I had one opportunity to see Adam Walker this season, during a August 18th game against the Kingsport Mets in Elizabethton, Tennessee, home of the Elizabethton Twins. The following day, I was in nearby Greeneville to cover a contest between the Burlington Royals and the Greeneville Astros. For a lot of prospects, one look can tell a big story, especially when that look includes a fair amount of time watching batting practice. As for Walker, I think his story is clearer than any of the other prospects I covered in that game.
For starters, Adam Walker, a behemoth in person, has unbelievable power; plus power, to be exact. With that said, for a man with great power, his batting practice session was underwhelming. For every ball hit over the fence by the young slugger, there were swings that shouldn’t have existed in a controlled setting like that. I saw a kid over-swinging much more than necessary, trying to hit the houses across the street from the ballpark. While he dropped a few BP fastballs over the fence, he also popped up a few into the cage as well. Walker’s swing is pretty easy to make out in these BP clips. Walker has a pronounced upper tilt to his swing with slightly below average bat speed. His swing can get a bit long and his upper half isn’t always in symmetry with his power base. Most of his power is generated by significant hip rotation.
In game action, Walker looked terrible against any breaking pitch thrown to him. Judging from his overall strikeout numbers, it seems like these swings are the norm for Walker. He struck out an astounding 33% of the time as professional, 76 K’s in 232 at bats. The only just-out-of-college prospect to strike out more than Walker in the Appy League was Royals prospect Fred Ford (39%). The other players that struck out that much were either teenage high school draft prospect or teenaged international prospects.
Defensively, he covered a good bit of ground for a big man in right field and showed off some good athleticism. It’s safe to say he has above average speed. His arm, on the other hand, is an issue. Watching fielding practice, Walker had trouble putting any “oomph” on the ball, which hurts his overall value as a right fielder. If Walker is able to tame his batting woes, it’s likely a position change to either left or first base would be in the cards.

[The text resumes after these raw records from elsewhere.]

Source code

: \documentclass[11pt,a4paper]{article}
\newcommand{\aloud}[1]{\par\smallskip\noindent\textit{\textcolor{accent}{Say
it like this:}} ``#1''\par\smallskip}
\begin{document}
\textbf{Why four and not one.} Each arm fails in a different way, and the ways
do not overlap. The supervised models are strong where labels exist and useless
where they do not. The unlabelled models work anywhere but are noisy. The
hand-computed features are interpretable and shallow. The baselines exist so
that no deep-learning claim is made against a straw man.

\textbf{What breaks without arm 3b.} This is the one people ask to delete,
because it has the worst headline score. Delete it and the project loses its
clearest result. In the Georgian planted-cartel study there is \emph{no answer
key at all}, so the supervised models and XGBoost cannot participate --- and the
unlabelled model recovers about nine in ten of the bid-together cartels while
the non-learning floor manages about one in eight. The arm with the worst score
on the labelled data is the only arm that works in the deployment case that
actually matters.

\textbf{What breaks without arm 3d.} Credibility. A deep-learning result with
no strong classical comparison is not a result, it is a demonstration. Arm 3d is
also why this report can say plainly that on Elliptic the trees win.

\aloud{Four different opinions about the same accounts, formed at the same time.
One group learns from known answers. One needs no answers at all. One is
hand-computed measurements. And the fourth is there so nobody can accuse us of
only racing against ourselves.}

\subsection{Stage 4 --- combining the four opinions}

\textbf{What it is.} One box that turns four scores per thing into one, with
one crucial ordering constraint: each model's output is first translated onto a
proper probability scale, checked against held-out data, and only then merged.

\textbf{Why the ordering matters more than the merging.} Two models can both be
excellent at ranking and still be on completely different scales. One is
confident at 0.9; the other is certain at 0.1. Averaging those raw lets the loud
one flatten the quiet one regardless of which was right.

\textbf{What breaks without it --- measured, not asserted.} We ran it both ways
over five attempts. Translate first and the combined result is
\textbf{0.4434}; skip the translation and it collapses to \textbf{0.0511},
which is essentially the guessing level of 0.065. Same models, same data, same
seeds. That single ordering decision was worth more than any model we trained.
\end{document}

Adam Walker celebrated his 21st birthday this past October. As a 20 year old college-drafted hitter in the Appy, I would have liked to see domination at the plate. An .805 OPS, ranked 18th among qualified hitters in the league, doesn’t look like domination, especially when nine of those hitters ranked ahead of him are younger prospects. Walker will likely graduate to full season A ball in 2013, setting up shop in Cedar Rapids of the Midwest League. Walker needs to dominate to remain a prospect worth following for Twins fans. The blueprint for domination includes improved plate discipline and better pitch recognition. This is easy to identify but will take significant effort for him to achieve.